# Bwlchglas Lead Mine- Upper Adit- April 2012



## Landsker (Apr 23, 2012)

Visited with Cunningcorgi.

*History*

The mine was developed on two veins possibly associated with the Hafan fault. Recorded working at the mine is very late in relationship to other mines in mid-Wales. And was being worked on a number of occasions from 1882 to 1916, producing 1240 tons of lead ore and 99 tons of zinc ore.
The primary interest with this mine is the two cages reached via 2 SRT pitches.

1 The dressing floors





2 Stope





3 Ladder to deep adit





4 Looking down





5 Top of shaft





6 Looking into shaft





7 workings





8





9 Looked like a false floor under the water here





All in all a nice mine, so as I have mastered SRT ill be back to get down to the cages.


----------



## Captain-Slow (Apr 23, 2012)

Jesus Christ!

That is all. I am now going to pick my chin up off the floor


----------



## twominted (Apr 23, 2012)

The stope in no. 2 - chunk, chink. chunk. chunk !


----------



## borntobemild (Apr 23, 2012)

stunning photos!


----------



## kellisurbex (Apr 23, 2012)

Wow amazing find!


----------



## gingrove (Apr 24, 2012)

Fantastic pictures. Love the ligting and texture of number 4 ! thanks for posting.


----------



## oldscrote (Apr 24, 2012)

Brilliant, love number 4 especially,the worn smooth end grain of the wood polished by the passing of countless men over the years.


----------



## night crawler (Apr 24, 2012)

Awesome and great photo's of the place, is that water in photo 6.


----------



## The Archivist (Apr 24, 2012)

Stunning pics, thanks for posting. I explored the surface buildings in 2010 but didn't venture into the adit, being alone and unequipped at the time.
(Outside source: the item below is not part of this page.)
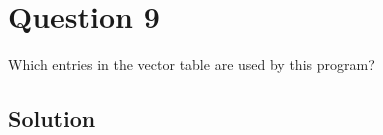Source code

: \section*{Question 9}

Which entries in the vector table are used by this program?

\subsection*{Solution}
As an unrelated aside, that's my car at the bottom:






If you look about 100 yards further along the valley side you can see the trackbed of the short-lived Plynlimon and Hafan Tramway which carried the ore to Llandre near Borth in the late 1890s.


----------



## flyboys90 (Apr 24, 2012)

Amazing workings,great photos,thanks for sharing.


----------



## King Al (Apr 25, 2012)

Bloody awesome Walsh! :yes:


----------